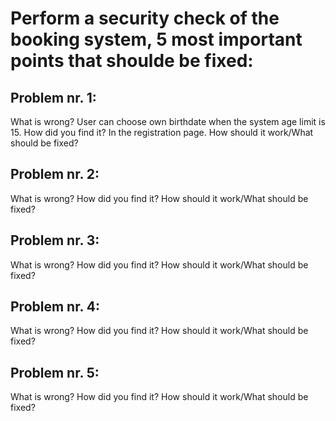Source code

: # Perform a security check of the booking system, 5 most important points that shoulde be fixed:

## Problem nr. 1:
What is wrong? User can choose own birthdate when the system age limit is 15.
How did you find it? In the registration page.
How should it work/What should be fixed?

## Problem nr. 2:
What is wrong?
How did you find it?
How should it work/What should be fixed?

## Problem nr. 3:
What is wrong?
How did you find it?
How should it work/What should be fixed?

## Problem nr. 4:
What is wrong?
How did you find it?
How should it work/What should be fixed?

## Problem nr. 5:
What is wrong?
How did you find it?
How should it work/What should be fixed?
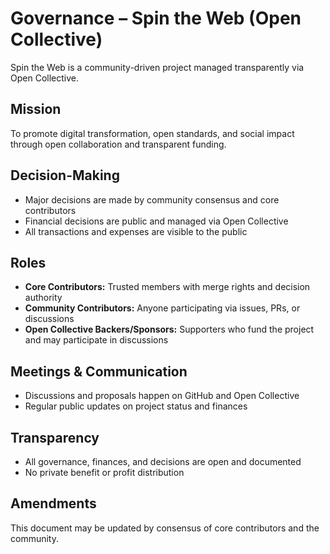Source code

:# Governance – Spin the Web (Open Collective)

Spin the Web is a community-driven project managed transparently via Open Collective.

## Mission
To promote digital transformation, open standards, and social impact through open collaboration and transparent funding.

## Decision-Making
- Major decisions are made by community consensus and core contributors
- Financial decisions are public and managed via Open Collective
- All transactions and expenses are visible to the public

## Roles
- **Core Contributors:** Trusted members with merge rights and decision authority
- **Community Contributors:** Anyone participating via issues, PRs, or discussions
- **Open Collective Backers/Sponsors:** Supporters who fund the project and may participate in discussions

## Meetings & Communication
- Discussions and proposals happen on GitHub and Open Collective
- Regular public updates on project status and finances

## Transparency
- All governance, finances, and decisions are open and documented
- No private benefit or profit distribution

## Amendments
This document may be updated by consensus of core contributors and the community.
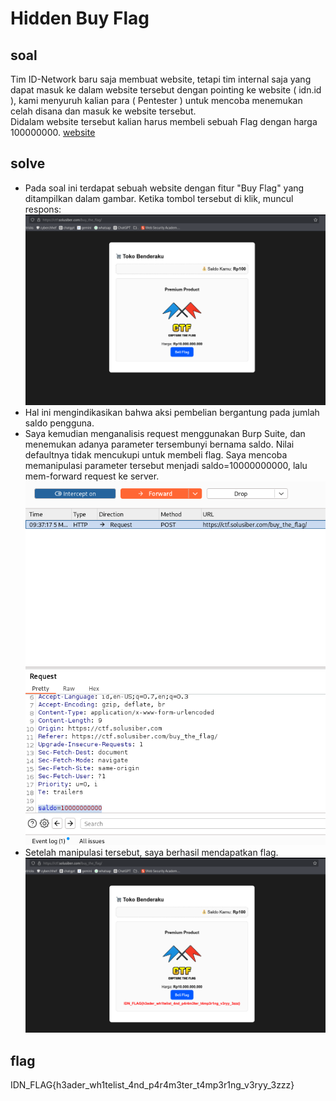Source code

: # Hidden Buy Flag
## soal
Tim ID-Network baru saja membuat website, tetapi tim internal saja yang dapat masuk ke dalam website tersebut dengan pointing ke website ( idn.id ), kami menyuruh kalian para ( Pentester ) untuk mencoba menemukan celah disana dan masuk ke website tersebut. \
Didalam website tersebut kalian harus membeli sebuah Flag dengan harga 100000000. [website](https://ctf.solusiber.com/buy_the_flag/)

## solve
- Pada soal ini terdapat sebuah website dengan fitur "Buy Flag" yang ditampilkan dalam gambar. Ketika tombol tersebut di klik, muncul respons:
  ![alt text](<images/Hidden Buy Flag/image.png>)
- Hal ini mengindikasikan bahwa aksi pembelian bergantung pada jumlah saldo pengguna.
- Saya kemudian menganalisis request menggunakan Burp Suite, dan menemukan adanya parameter tersembunyi bernama saldo. Nilai defaultnya tidak mencukupi untuk membeli flag. Saya mencoba memanipulasi parameter tersebut menjadi saldo=10000000000, lalu mem-forward request ke server.
  ![alt text](<images/Hidden Buy Flag/image-1.png>)
- Setelah manipulasi tersebut, saya berhasil mendapatkan flag.
  ![alt text](<images/Hidden Buy Flag/image-2.png>)

## flag
IDN_FLAG{h3ader_wh1telist_4nd_p4r4m3ter_t4mp3r1ng_v3ryy_3zzz}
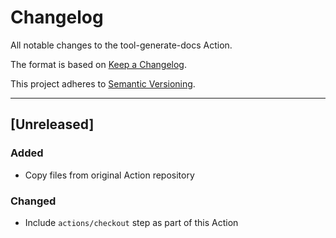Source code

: # Changelog
All notable changes to the tool-generate-docs Action.

The format is based on [Keep a Changelog](https://keepachangelog.com/en/1.0.0/).

This project adheres to [Semantic Versioning](https://semver.org/spec/v2.0.0.html).

---

## [Unreleased]

### Added
- Copy files from original Action repository

### Changed
- Include `actions/checkout` step as part of this Action
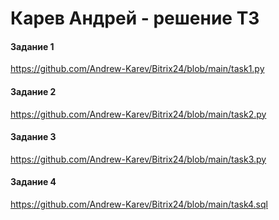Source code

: # Карев Андрей - решение ТЗ

#### Задание 1
https://github.com/Andrew-Karev/Bitrix24/blob/main/task1.py
#### Задание 2
https://github.com/Andrew-Karev/Bitrix24/blob/main/task2.py
#### Задание 3
https://github.com/Andrew-Karev/Bitrix24/blob/main/task3.py
#### Задание 4
https://github.com/Andrew-Karev/Bitrix24/blob/main/task4.sql
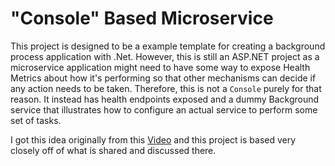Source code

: # "Console" Based Microservice

This project is designed to be a example template for creating a background process application with .Net. However, this is still an ASP.NET project as a microservice application might need to have some way to expose Health Metrics about how it's performing so that other mechanisms can decide if any action needs to be taken. Therefore, this is not a `Console` purely for that reason. It instead has health endpoints exposed and a dummy Background service that illustrates how to configure an actual service to perform some set of tasks.

I got this idea originally from this [Video](https://youtu.be/FGsx7o7e-HU) and this project is based very closely off of what is shared and discussed there.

---------------

■ Description of the task:
The records above are to be copied exactly, without their pictures.

■ Solved exercise:
Source code

: # Perform a security check of the booking system, 5 most important points that shoulde be fixed:

## Problem nr. 1:
What is wrong? User can choose own birthdate when the system age limit is 15.
How did you find it? In the registration page.
How should it work/What should be fixed?

## Problem nr. 2:
What is wrong?
How did you find it?
How should it work/What should be fixed?

## Problem nr. 3:
What is wrong?
How did you find it?
How should it work/What should be fixed?

## Problem nr. 4:
What is wrong?
How did you find it?
How should it work/What should be fixed?

## Problem nr. 5:
What is wrong?
How did you find it?
How should it work/What should be fixed?
Source code

:# Governance – Spin the Web (Open Collective)

Spin the Web is a community-driven project managed transparently via Open Collective.

## Mission
To promote digital transformation, open standards, and social impact through open collaboration and transparent funding.

## Decision-Making
- Major decisions are made by community consensus and core contributors
- Financial decisions are public and managed via Open Collective
- All transactions and expenses are visible to the public

## Roles
- **Core Contributors:** Trusted members with merge rights and decision authority
- **Community Contributors:** Anyone participating via issues, PRs, or discussions
- **Open Collective Backers/Sponsors:** Supporters who fund the project and may participate in discussions

## Meetings & Communication
- Discussions and proposals happen on GitHub and Open Collective
- Regular public updates on project status and finances

## Transparency
- All governance, finances, and decisions are open and documented
- No private benefit or profit distribution

## Amendments
This document may be updated by consensus of core contributors and the community.
Source code

: # Hidden Buy Flag
## soal
Tim ID-Network baru saja membuat website, tetapi tim internal saja yang dapat masuk ke dalam website tersebut dengan pointing ke website ( idn.id ), kami menyuruh kalian para ( Pentester ) untuk mencoba menemukan celah disana dan masuk ke website tersebut. \
Didalam website tersebut kalian harus membeli sebuah Flag dengan harga 100000000. [website](https://ctf.solusiber.com/buy_the_flag/)

## solve
- Pada soal ini terdapat sebuah website dengan fitur "Buy Flag" yang ditampilkan dalam gambar. Ketika tombol tersebut di klik, muncul respons:
  ![alt text](<images/Hidden Buy Flag/image.png>)
- Hal ini mengindikasikan bahwa aksi pembelian bergantung pada jumlah saldo pengguna.
- Saya kemudian menganalisis request menggunakan Burp Suite, dan menemukan adanya parameter tersembunyi bernama saldo. Nilai defaultnya tidak mencukupi untuk membeli flag. Saya mencoba memanipulasi parameter tersebut menjadi saldo=10000000000, lalu mem-forward request ke server.
  ![alt text](<images/Hidden Buy Flag/image-1.png>)
- Setelah manipulasi tersebut, saya berhasil mendapatkan flag.
  ![alt text](<images/Hidden Buy Flag/image-2.png>)

## flag
IDN_FLAG{h3ader_wh1telist_4nd_p4r4m3ter_t4mp3r1ng_v3ryy_3zzz}
Source code

: # Changelog
All notable changes to the tool-generate-docs Action.

The format is based on [Keep a Changelog](https://keepachangelog.com/en/1.0.0/).

This project adheres to [Semantic Versioning](https://semver.org/spec/v2.0.0.html).

---

## [Unreleased]

### Added
- Copy files from original Action repository

### Changed
- Include `actions/checkout` step as part of this Action
Source code

: # Карев Андрей - решение ТЗ

#### Задание 1
https://github.com/Andrew-Karev/Bitrix24/blob/main/task1.py
#### Задание 2
https://github.com/Andrew-Karev/Bitrix24/blob/main/task2.py
#### Задание 3
https://github.com/Andrew-Karev/Bitrix24/blob/main/task3.py
#### Задание 4
https://github.com/Andrew-Karev/Bitrix24/blob/main/task4.sql
Source code

: # "Console" Based Microservice

This project is designed to be a example template for creating a background process application with .Net. However, this is still an ASP.NET project as a microservice application might need to have some way to expose Health Metrics about how it's performing so that other mechanisms can decide if any action needs to be taken. Therefore, this is not a `Console` purely for that reason. It instead has health endpoints exposed and a dummy Background service that illustrates how to configure an actual service to perform some set of tasks.

I got this idea originally from this [Video](https://youtu.be/FGsx7o7e-HU) and this project is based very closely off of what is shared and discussed there.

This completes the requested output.